Table 1: Comparison of index presentation factors.

Costs

The total cost associated with representations in the primary cohort was $220,914, with a mean expenditure of $55,229 per year. The median cost of attendance to ED was $334 (IQR $181), and the total cost of attendance to ED was $20,304. Median cost of readmission was $3,643 (IQR $5151), and the total cost of readmission was $200,611. The costs of representation associated with demographics and outcomes are outlined in Table 2.

Table 2: Costs associated with gender, ISS, year and ethnicity.

Discussion

This study has outlined the rate, costs and resource implications of unplanned readmissions and re-attendance to ED in patients following admission due to major trauma in a provincial trauma centre. The representation rate was significant, with costs in patients requiring admission being ten times greater than those discharged from the emergency department. Up to a half of representations were preventable, with no characteristics significantly indicating risk of readmission.

The findings of this study are important and have implications for the resourcing of projects to prevent readmissions in major trauma. As a high proportion of representations are likely to be preventable, it would be reasonable to assume that the majority of costs associated with readmissions can be redirected to these programmes. Although it did not reach significance, there is a trend of increasing representation rates in Māori, which is potentially contributing to health inequity and increased morbidity. It is difficult to tell whether higher rates of representation means more or less inequity, and this question fell outside the scope of this study. This is an area that requires further study to ensure the significance of findings, as well as more detailed analysis of reasons for representation.

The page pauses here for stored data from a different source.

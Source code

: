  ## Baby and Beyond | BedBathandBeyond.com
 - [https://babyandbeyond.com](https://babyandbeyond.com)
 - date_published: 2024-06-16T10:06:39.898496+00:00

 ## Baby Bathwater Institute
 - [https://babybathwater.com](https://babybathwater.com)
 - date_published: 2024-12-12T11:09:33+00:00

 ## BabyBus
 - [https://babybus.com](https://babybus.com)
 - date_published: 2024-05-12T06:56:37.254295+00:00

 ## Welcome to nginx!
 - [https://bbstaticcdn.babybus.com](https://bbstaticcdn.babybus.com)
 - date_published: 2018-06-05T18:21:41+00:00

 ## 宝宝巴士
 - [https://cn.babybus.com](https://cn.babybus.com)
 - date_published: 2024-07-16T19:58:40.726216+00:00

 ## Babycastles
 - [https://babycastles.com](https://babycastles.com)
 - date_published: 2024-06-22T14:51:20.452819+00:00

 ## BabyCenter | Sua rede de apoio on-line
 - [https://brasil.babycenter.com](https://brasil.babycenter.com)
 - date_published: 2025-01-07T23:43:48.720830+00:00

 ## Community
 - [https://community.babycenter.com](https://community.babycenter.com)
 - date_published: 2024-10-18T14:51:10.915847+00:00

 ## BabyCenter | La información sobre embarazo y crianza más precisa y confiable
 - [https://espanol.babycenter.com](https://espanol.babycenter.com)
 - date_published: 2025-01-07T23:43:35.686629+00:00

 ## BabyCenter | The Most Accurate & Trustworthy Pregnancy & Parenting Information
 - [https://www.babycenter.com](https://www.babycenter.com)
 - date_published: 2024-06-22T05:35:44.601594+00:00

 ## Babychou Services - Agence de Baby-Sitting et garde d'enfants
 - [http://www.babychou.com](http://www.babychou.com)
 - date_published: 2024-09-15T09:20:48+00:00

Despite the fact that representation rates represent an evidence-based marker of quality of care, and that the majority of these episodes are thought to be preventable across most hospital services, the data on representations in major trauma patients are lacking. As would be expected, the readmission rate in Northland is comparable with that seen in the New Zealand major trauma dataset,1 to which it contributes. Several other studies have evaluated admissions in trauma patients worldwide, some of which contain data on major trauma patients with readmission rates varying between 2–14%.6–13 In three papers, which specifically commented on major trauma and contained a large numbers of patients, the rate was 3-8%.7,8,13 Although inclusion criteria are broad across most studies, readmission rates in general are higher in the most severely injured. There is a large variation in reason for readmission across studies. It is likely based on this evidence that readmission rates in Northland, and indeed across New Zealand, can be decreased.

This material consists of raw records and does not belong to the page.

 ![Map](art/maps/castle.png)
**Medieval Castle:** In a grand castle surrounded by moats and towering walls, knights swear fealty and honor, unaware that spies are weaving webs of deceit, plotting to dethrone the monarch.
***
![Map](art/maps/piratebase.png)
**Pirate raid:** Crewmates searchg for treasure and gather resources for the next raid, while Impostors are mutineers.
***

Data on costs of representation in major trauma patients is lacking in the medical literature. It is difficult to find relevant comparative evidence. However, we have published previous data on the total cost of treating patients suffering from major trauma in the Northern region, which was $1.5 million per annum during a similar time period. Representation therefore only adds 3% in spend, despite occurring in 15% of patients. This is small in comparison to the 38% increase in costs due to planned interventions following admission for major trauma patients in Queensland, Australia.14 Previous data have described a discrepancy between DRG costs and actual costs in major trauma patients,4 which is why actual costs were chosen in our study. As most representations and admissions are short and did not need significant intervention, it is unlikely that there is a wide variation from DRG costs when considering re-presentations.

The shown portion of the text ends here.